• _What you have to do_: Search the entries for the word "drawLine" and copy each line that has it.

• _Provided records_:

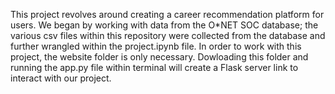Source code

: This project revolves around creating a career recommendation platform for users. We began by working with data from the O*NET SOC database; the various csv files within this repository were collected from the database and further wrangled within the project.ipynb file. In order to work with this project, the website folder is only necessary. Dowloading this folder and running the app.py file within terminal will create a Flask server link to interact with our project. 
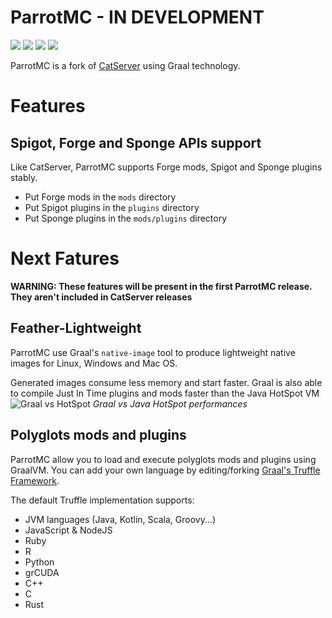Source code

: # ParrotMC - IN DEVELOPMENT
![](https://img.shields.io/badge/Minecraft-1.12.2-brightgreen.svg?colorB=469C00)
![](https://img.shields.io/badge/Forge-14.23.5.2847-brightgreen.svg?colorB=469C00)
![](https://img.shields.io/badge/Spigot-1.12.2%20latest-brightgreen.svg?colorB=469C00)
![](https://img.shields.io/badge/CatSever-20.01.11-brightgreen)

ParrotMC is a fork of [CatServer](https://github.com/Luohuayu/CatServer) using Graal technology.

# Features
## Spigot, Forge and Sponge APIs support
Like CatServer, ParrotMC supports Forge mods, Spigot and Sponge plugins stably.
- Put Forge mods in the `mods` directory
- Put Spigot plugins in the `plugins` directory
- Put Sponge plugins in the `mods/plugins` directory

# Next Fatures
**WARNING: These features will be present in the first ParrotMC release. They aren't included in CatServer releases**
## Feather-Lightweight
ParrotMC use Graal's `native-image` tool to produce lightweight native images for Linux, Windows and Mac OS.

Generated images consume less memory and start faster. Graal is also able to compile Just In Time plugins and mods faster than the Java HotSpot VM
![Graal vs HotSpot](https://pbs.twimg.com/media/DgOjz4hVQAAWwil.png)
*Graal vs Java HotSpot performances*

## Polyglots mods and plugins
ParrotMC allow you to load and execute polyglots mods and plugins using GraalVM. You can add your own language by editing/forking [Graal's Truffle Framework](https://github.com/oracle/graal/tree/master/truffle).

The default Truffle implementation supports:
- JVM languages (Java, Kotlin, Scala, Groovy...)
- JavaScript & NodeJS
- Ruby
- R
- Python
- grCUDA
- C++
- C
- Rust
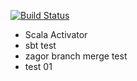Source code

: [![Build Status](http://198.199.109.52:8080/buildStatus/icon?job=scala-sbt-activator)](http://198.199.109.52:8080/job/scala-sbt-activator/)
- Scala Activator 
- sbt test
- zagor branch merge test
- test 01
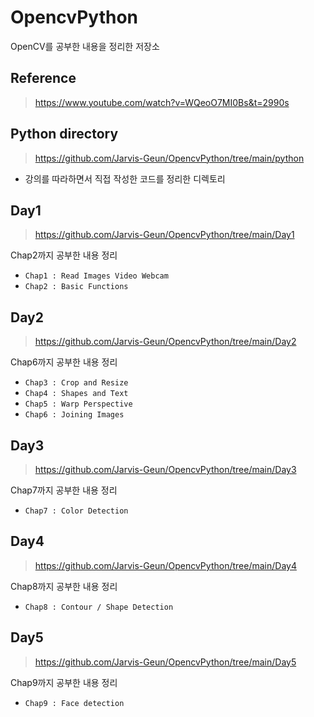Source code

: # OpencvPython
OpenCV를 공부한 내용을 정리한 저장소

## Reference
> https://www.youtube.com/watch?v=WQeoO7MI0Bs&t=2990s

## Python directory
> https://github.com/Jarvis-Geun/OpencvPython/tree/main/python
- 강의를 따라하면서 직접 작성한 코드를 정리한 디렉토리

## Day1
> https://github.com/Jarvis-Geun/OpencvPython/tree/main/Day1

Chap2까지 공부한 내용 정리
- `Chap1 : Read Images Video Webcam`
- `Chap2 : Basic Functions`

## Day2
> https://github.com/Jarvis-Geun/OpencvPython/tree/main/Day2

Chap6까지 공부한 내용 정리
- `Chap3 : Crop and Resize`
- `Chap4 : Shapes and Text`
- `Chap5 : Warp Perspective`
- `Chap6 : Joining Images`

## Day3
> https://github.com/Jarvis-Geun/OpencvPython/tree/main/Day3

Chap7까지 공부한 내용 정리
- `Chap7 : Color Detection`

## Day4
> https://github.com/Jarvis-Geun/OpencvPython/tree/main/Day4

Chap8까지 공부한 내용 정리
- `Chap8 : Contour / Shape Detection`

## Day5
> https://github.com/Jarvis-Geun/OpencvPython/tree/main/Day5

Chap9까지 공부한 내용 정리
- `Chap9 : Face detection`
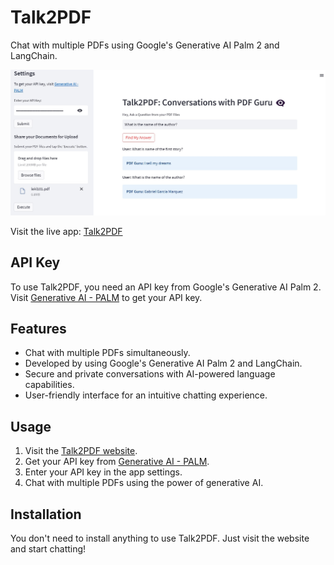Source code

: # Talk2PDF

Chat with multiple PDFs using Google's Generative AI Palm 2 and LangChain.

![Talk2PDF Screenshot](./venv/Screenshot_1.jpg)

Visit the live app: [Talk2PDF](https://your-tal2pdf-website-url.com/)

## API Key

To use Talk2PDF, you need an API key from Google's Generative AI Palm 2. 
Visit [Generative AI - PALM](https://developers.generativeai.google/products/palm) to get your API key.

## Features

- Chat with multiple PDFs simultaneously.
- Developed by using Google's Generative AI Palm 2 and LangChain.
- Secure and private conversations with AI-powered language capabilities.
- User-friendly interface for an intuitive chatting experience.


## Usage

1. Visit the [Talk2PDF website](https://your-tal2pdf-website-url.com/).
2. Get your API key from [Generative AI - PALM](https://developers.generativeai.google/products/palm).
3. Enter your API key in the app settings.
4. Chat with multiple PDFs using the power of generative AI.

## Installation

You don't need to install anything to use Talk2PDF. Just visit the website and start chatting!

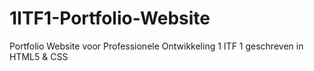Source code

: # 1ITF1-Portfolio-Website
Portfolio Website voor Professionele Ontwikkeling 1 ITF 1 geschreven in HTML5 &amp; CSS
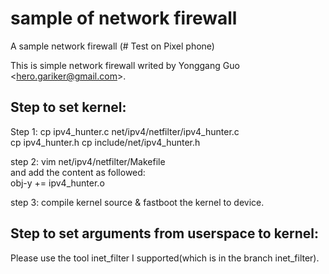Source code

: # sample of network firewall
A sample network firewall (# Test on Pixel phone)

This is simple network firewall writed by Yonggang Guo \<hero.gariker@gmail.com\>.

## Step to set kernel:
Step 1:
cp ipv4_hunter.c net/ipv4/netfilter/ipv4_hunter.c<br>
cp ipv4_hunter.h cp include/net/ipv4_hunter.h

step 2:
vim net/ipv4/netfilter/Makefile<br>
and add the content as followed:<br>
obj-y += ipv4_hunter.o

step 3:
compile kernel source & fastboot the kernel to device.



## Step to set arguments from userspace to kernel:
Please use the tool inet_filter I supported(which is in the branch inet_filter).
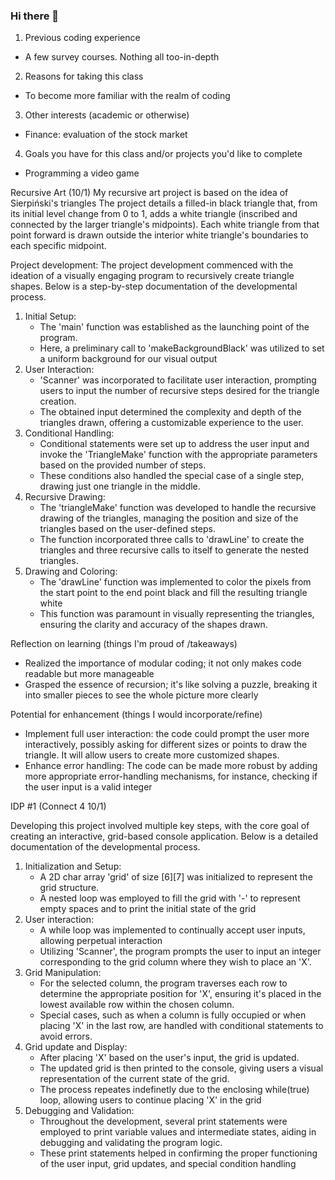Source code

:### Hi there 👋
1. Previous coding experience
- A few survey courses. Nothing all too-in-depth
2. Reasons for taking this class
- To become more familiar with the realm of coding
3. Other interests (academic or otherwise)
- Finance: evaluation of the stock market
4. Goals you have for this class and/or projects you'd like to complete
- Programming a video game 

Recursive Art (10/1)
My recursive art project is based on the idea of Sierpiński's triangles
 The project details a filled-in black triangle that, from its initial level change from 0 to 1, adds a white triangle (inscribed and connected by the larger triangle's
 midpoints). Each white triangle from that point forward is drawn outside the interior white triangle's boundaries to each specific midpoint.

 Project development: The project development commenced with the ideation of a visually engaging program to recursively create triangle shapes. Below is a step-by-step documentation of the developmental process. 

 1. Initial Setup:
    - The 'main' function was established as the launching point of the program.
    - Here, a preliminary call to 'makeBackgroundBlack' was utilized to set a uniform background for our visual output
 2. User Interaction:
    - 'Scanner' was incorporated to facilitate user interaction, prompting users to input the number of recursive steps desired for the triangle creation.
    - The obtained input determined the complexity and depth of the triangles drawn, offering a customizable experience to the user.
 3. Conditional Handling:
    - Conditional statements were set up to address the user input and invoke the 'TriangleMake' function with the appropriate parameters based on the provided number of steps.
    - These conditions also handled the special case of a single step, drawing just one triangle in the middle.
 4. Recursive Drawing:
    - The 'triangleMake' function was developed to handle the recursive drawing of the triangles, managing the position and size of the triangles based on the user-defined steps.
    - The function incorporated three calls to 'drawLine' to create the triangles and three recursive calls to itself to generate the nested triangles.
 5. Drawing and Coloring:
    - The 'drawLine' function was implemented to color the pixels from the start point to the end point black and fill the resulting triangle white
    - This function was paramount in visually representing the triangles, ensuring the clarity and accuracy of the shapes drawn.
    
Reflection on learning (things I'm proud of /takeaways)
  - Realized the importance of modular coding; it not only makes code readable but more manageable
  - Grasped the essence of recursion; it's like solving a puzzle, breaking it into smaller pieces to see the whole picture more clearly

Potential for enhancement (things I would incorporate/refine)
  - Implement full user interaction: the code could prompt the user more interactively, possibly asking for different sizes or points to draw the triangle. It will allow users to create more customized shapes.
  - Enhance error handling: The code can be made more robust by adding more appropriate error-handling mechanisms, for instance, checking if the user input is a valid integer 

IDP #1 (Connect 4 10/1)

Developing this project involved multiple key steps, with the core goal of creating an interactive, grid-based console application. Below is a detailed documentation of the developmental process.  
1. Initialization and Setup:
    - A 2D char array 'grid' of size [6][7] was initialized to represent the grid structure.
    - A nested loop was employed to fill the grid with '-' to represent empty spaces and to print the initial state of the grid
2. User interaction:
    - A while loop was implemented to continually accept user inputs, allowing perpetual interaction
    - Utilizing 'Scanner', the program prompts the user to input an integer corresponding to the grid column where they wish to place an 'X'.
3. Grid Manipulation:
    - For the selected column, the program traverses each row to determine the appropriate position for 'X', ensuring it's placed in the lowest available row within the chosen column.
    - Special cases, such as when a column is fully occupied or when placing 'X' in the last row, are handled with conditional statements to avoid errors.
4. Grid update and Display:
    - After placing 'X' based on the user's input, the grid is updated.
    - The updated grid is then printed to the console, giving users a visual representation of the current state of the grid.
    - The process repeates indefinetly due to the enclosing while(true) loop, allowing users to continue placing 'X' in the grid
5. Debugging and Validation:
    - Throughout the development, several print statements were employed to print variable values and intermediate states, aiding in debugging and validating the program logic.
    - These print statements helped in confirming the proper functioning of the user input, grid updates, and special condition handling
  


<!--
**Dshin24/Dshin24** is a ✨ _special_ ✨ repository because its `README.md` (this file) appears on your GitHub profile.

Here are some ideas to get you started:

- 🔭 I’m currently working on ...
- 🌱 I’m currently learning ...
- 👯 I’m looking to collaborate on ...
- 🤔 I’m looking for help with ...
- 💬 Ask me about ...
- 📫 How to reach me: ...
- 😄 Pronouns: ...
- ⚡ Fun fact: ...
-->
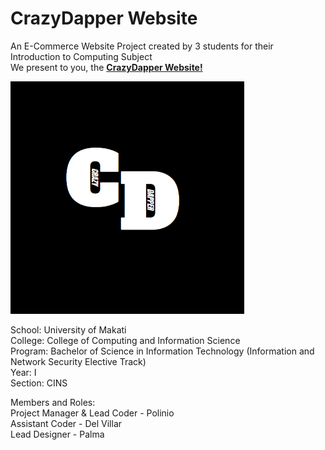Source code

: # CrazyDapper Website

<p>An E-Commerce Website Project created by 3 students for their Introduction to Computing Subject
<br>We present to you, the <a href="https://unidra0318.github.io/crazydapper.github.io"><strong>CrazyDapper Website!</strong></a></p>

![The Website Logo!](/images/logo.png "CrazyDapper Logo")

<p>School: University of Makati<br>
College: College of Computing and Information Science<br>
Program: Bachelor of Science in Information Technology (Information and Network Security Elective Track)<br>
Year: I<br>
Section: CINS</p>

<p>Members and Roles:<br>
Project Manager & Lead Coder - Polinio<br>
Assistant Coder - Del Villar<br>
Lead Designer - Palma</p>
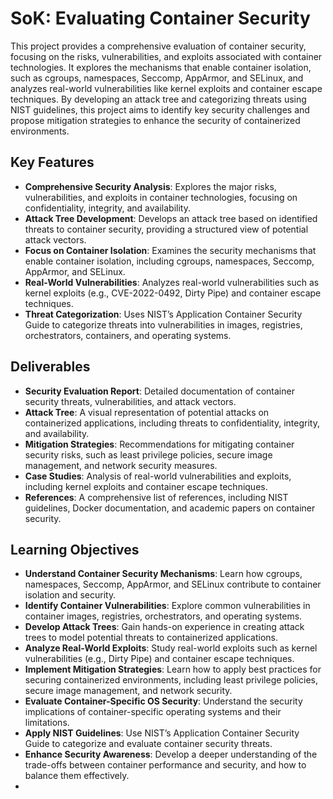 # SoK: Evaluating Container Security

This project provides a comprehensive evaluation of container security, focusing on the risks, vulnerabilities, and exploits associated with container technologies. It explores the mechanisms that enable container isolation, such as cgroups, namespaces, Seccomp, AppArmor, and SELinux, and analyzes real-world vulnerabilities like kernel exploits and container escape techniques. By developing an attack tree and categorizing threats using NIST guidelines, this project aims to identify key security challenges and propose mitigation strategies to enhance the security of containerized environments.

## Key Features
- **Comprehensive Security Analysis**: Explores the major risks, vulnerabilities, and exploits in container technologies, focusing on confidentiality, integrity, and availability.
- **Attack Tree Development**: Develops an attack tree based on identified threats to container security, providing a structured view of potential attack vectors.
- **Focus on Container Isolation**: Examines the security mechanisms that enable container isolation, including cgroups, namespaces, Seccomp, AppArmor, and SELinux.
- **Real-World Vulnerabilities**: Analyzes real-world vulnerabilities such as kernel exploits (e.g., CVE-2022-0492, Dirty Pipe) and container escape techniques.
- **Threat Categorization**: Uses NIST’s Application Container Security Guide to categorize threats into vulnerabilities in images, registries, orchestrators, containers, and operating systems.

## Deliverables
- **Security Evaluation Report**: Detailed documentation of container security threats, vulnerabilities, and attack vectors.
- **Attack Tree**: A visual representation of potential attacks on containerized applications, including threats to confidentiality, integrity, and availability.
- **Mitigation Strategies**: Recommendations for mitigating container security risks, such as least privilege policies, secure image management, and network security measures.
- **Case Studies**: Analysis of real-world vulnerabilities and exploits, including kernel exploits and container escape techniques.
- **References**: A comprehensive list of references, including NIST guidelines, Docker documentation, and academic papers on container security.

## Learning Objectives
- **Understand Container Security Mechanisms**: Learn how cgroups, namespaces, Seccomp, AppArmor, and SELinux contribute to container isolation and security.
- **Identify Container Vulnerabilities**: Explore common vulnerabilities in container images, registries, orchestrators, and operating systems.
- **Develop Attack Trees**: Gain hands-on experience in creating attack trees to model potential threats to containerized applications.
- **Analyze Real-World Exploits**: Study real-world exploits such as kernel vulnerabilities (e.g., Dirty Pipe) and container escape techniques.
- **Implement Mitigation Strategies**: Learn how to apply best practices for securing containerized environments, including least privilege policies, secure image management, and network security.
- **Evaluate Container-Specific OS Security**: Understand the security implications of container-specific operating systems and their limitations.
- **Apply NIST Guidelines**: Use NIST’s Application Container Security Guide to categorize and evaluate container security threats.
- **Enhance Security Awareness**: Develop a deeper understanding of the trade-offs between container performance and security, and how to balance them effectively.
-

• _Output of the task_:
    - The function incorporated three calls to 'drawLine' to create the triangles and three recursive calls to itself to generate the nested triangles.
    - The 'drawLine' function was implemented to color the pixels from the start point to the end point black and fill the resulting triangle white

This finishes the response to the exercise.